_What the task requires_. Repeat the data in full and exactly. Leave the pictures out.

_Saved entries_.
=== Begin Enclosure ===

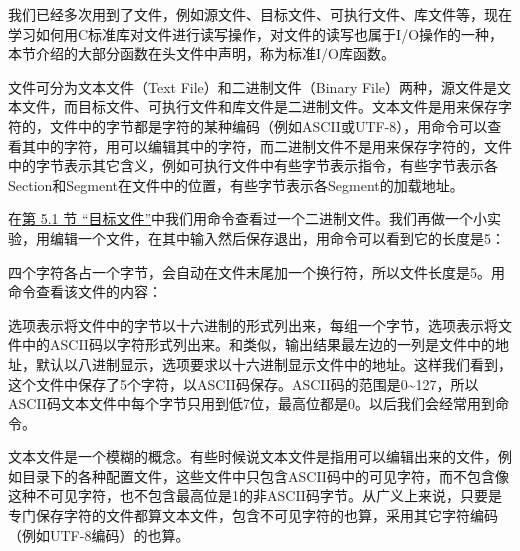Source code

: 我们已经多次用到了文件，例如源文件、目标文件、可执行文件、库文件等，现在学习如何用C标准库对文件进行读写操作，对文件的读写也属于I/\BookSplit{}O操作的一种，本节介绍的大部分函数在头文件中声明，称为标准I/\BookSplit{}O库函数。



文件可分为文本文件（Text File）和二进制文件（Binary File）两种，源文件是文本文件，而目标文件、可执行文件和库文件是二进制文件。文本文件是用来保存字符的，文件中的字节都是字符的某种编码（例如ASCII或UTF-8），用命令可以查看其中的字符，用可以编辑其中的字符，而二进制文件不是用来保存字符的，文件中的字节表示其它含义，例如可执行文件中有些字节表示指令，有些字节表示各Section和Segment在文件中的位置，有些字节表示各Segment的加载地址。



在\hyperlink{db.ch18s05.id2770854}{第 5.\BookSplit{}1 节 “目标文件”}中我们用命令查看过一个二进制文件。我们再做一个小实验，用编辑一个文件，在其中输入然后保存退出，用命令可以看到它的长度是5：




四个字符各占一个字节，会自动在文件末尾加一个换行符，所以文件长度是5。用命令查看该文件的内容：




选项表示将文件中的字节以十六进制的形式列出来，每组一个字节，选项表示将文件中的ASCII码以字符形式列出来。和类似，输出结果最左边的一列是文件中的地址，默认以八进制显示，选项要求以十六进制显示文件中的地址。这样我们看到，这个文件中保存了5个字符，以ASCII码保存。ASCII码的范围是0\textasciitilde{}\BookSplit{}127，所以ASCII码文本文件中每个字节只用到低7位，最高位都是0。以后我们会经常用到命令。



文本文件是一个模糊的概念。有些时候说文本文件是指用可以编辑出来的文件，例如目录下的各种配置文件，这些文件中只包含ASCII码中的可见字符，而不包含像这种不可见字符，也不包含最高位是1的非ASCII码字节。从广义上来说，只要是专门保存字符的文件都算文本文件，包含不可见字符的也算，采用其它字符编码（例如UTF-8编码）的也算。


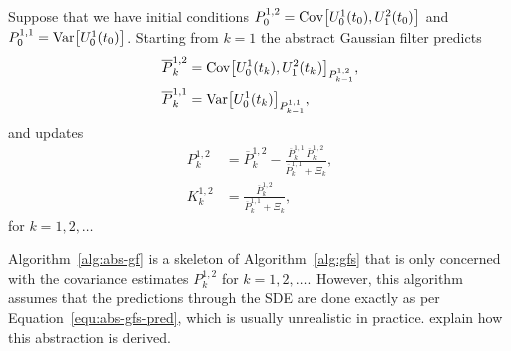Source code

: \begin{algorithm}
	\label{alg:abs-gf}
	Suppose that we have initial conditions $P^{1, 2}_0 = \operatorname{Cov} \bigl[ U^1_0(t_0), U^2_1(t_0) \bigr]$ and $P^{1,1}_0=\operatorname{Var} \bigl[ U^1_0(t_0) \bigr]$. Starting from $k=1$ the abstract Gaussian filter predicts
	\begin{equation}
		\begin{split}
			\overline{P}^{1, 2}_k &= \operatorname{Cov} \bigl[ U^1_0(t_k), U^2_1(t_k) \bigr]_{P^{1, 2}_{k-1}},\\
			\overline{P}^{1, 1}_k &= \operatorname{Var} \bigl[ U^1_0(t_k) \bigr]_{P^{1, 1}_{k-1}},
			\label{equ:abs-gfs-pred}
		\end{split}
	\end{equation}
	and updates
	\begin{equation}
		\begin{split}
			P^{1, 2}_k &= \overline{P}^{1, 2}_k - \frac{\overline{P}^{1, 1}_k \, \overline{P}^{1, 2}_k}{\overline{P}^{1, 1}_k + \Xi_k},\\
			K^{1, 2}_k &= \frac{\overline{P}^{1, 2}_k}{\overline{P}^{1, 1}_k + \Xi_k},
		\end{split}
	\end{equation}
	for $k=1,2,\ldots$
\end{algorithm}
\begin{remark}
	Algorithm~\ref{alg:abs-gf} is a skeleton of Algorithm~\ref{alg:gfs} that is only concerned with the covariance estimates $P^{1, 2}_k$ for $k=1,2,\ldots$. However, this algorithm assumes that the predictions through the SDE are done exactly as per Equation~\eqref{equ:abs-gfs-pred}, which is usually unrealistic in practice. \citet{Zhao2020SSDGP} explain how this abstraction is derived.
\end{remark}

=== End Enclosure ===

_Exercise output_.
Source code

: 我们已经多次用到了文件，例如源文件、目标文件、可执行文件、库文件等，现在学习如何用C标准库对文件进行读写操作，对文件的读写也属于I/\BookSplit{}O操作的一种，本节介绍的大部分函数在头文件中声明，称为标准I/\BookSplit{}O库函数。



文件可分为文本文件（Text File）和二进制文件（Binary File）两种，源文件是文本文件，而目标文件、可执行文件和库文件是二进制文件。文本文件是用来保存字符的，文件中的字节都是字符的某种编码（例如ASCII或UTF-8），用命令可以查看其中的字符，用可以编辑其中的字符，而二进制文件不是用来保存字符的，文件中的字节表示其它含义，例如可执行文件中有些字节表示指令，有些字节表示各Section和Segment在文件中的位置，有些字节表示各Segment的加载地址。



在\hyperlink{db.ch18s05.id2770854}{第 5.\BookSplit{}1 节 “目标文件”}中我们用命令查看过一个二进制文件。我们再做一个小实验，用编辑一个文件，在其中输入然后保存退出，用命令可以看到它的长度是5：




四个字符各占一个字节，会自动在文件末尾加一个换行符，所以文件长度是5。用命令查看该文件的内容：




选项表示将文件中的字节以十六进制的形式列出来，每组一个字节，选项表示将文件中的ASCII码以字符形式列出来。和类似，输出结果最左边的一列是文件中的地址，默认以八进制显示，选项要求以十六进制显示文件中的地址。这样我们看到，这个文件中保存了5个字符，以ASCII码保存。ASCII码的范围是0\textasciitilde{}\BookSplit{}127，所以ASCII码文本文件中每个字节只用到低7位，最高位都是0。以后我们会经常用到命令。



文本文件是一个模糊的概念。有些时候说文本文件是指用可以编辑出来的文件，例如目录下的各种配置文件，这些文件中只包含ASCII码中的可见字符，而不包含像这种不可见字符，也不包含最高位是1的非ASCII码字节。从广义上来说，只要是专门保存字符的文件都算文本文件，包含不可见字符的也算，采用其它字符编码（例如UTF-8编码）的也算。


Source code

: \begin{algorithm}
	\label{alg:abs-gf}
	Suppose that we have initial conditions $P^{1, 2}_0 = \operatorname{Cov} \bigl[ U^1_0(t_0), U^2_1(t_0) \bigr]$ and $P^{1,1}_0=\operatorname{Var} \bigl[ U^1_0(t_0) \bigr]$. Starting from $k=1$ the abstract Gaussian filter predicts
	\begin{equation}
		\begin{split}
			\overline{P}^{1, 2}_k &= \operatorname{Cov} \bigl[ U^1_0(t_k), U^2_1(t_k) \bigr]_{P^{1, 2}_{k-1}},\\
			\overline{P}^{1, 1}_k &= \operatorname{Var} \bigl[ U^1_0(t_k) \bigr]_{P^{1, 1}_{k-1}},
			\label{equ:abs-gfs-pred}
		\end{split}
	\end{equation}
	and updates
	\begin{equation}
		\begin{split}
			P^{1, 2}_k &= \overline{P}^{1, 2}_k - \frac{\overline{P}^{1, 1}_k \, \overline{P}^{1, 2}_k}{\overline{P}^{1, 1}_k + \Xi_k},\\
			K^{1, 2}_k &= \frac{\overline{P}^{1, 2}_k}{\overline{P}^{1, 1}_k + \Xi_k},
		\end{split}
	\end{equation}
	for $k=1,2,\ldots$
\end{algorithm}
\begin{remark}
	Algorithm~\ref{alg:abs-gf} is a skeleton of Algorithm~\ref{alg:gfs} that is only concerned with the covariance estimates $P^{1, 2}_k$ for $k=1,2,\ldots$. However, this algorithm assumes that the predictions through the SDE are done exactly as per Equation~\eqref{equ:abs-gfs-pred}, which is usually unrealistic in practice. \citet{Zhao2020SSDGP} explain how this abstraction is derived.
\end{remark}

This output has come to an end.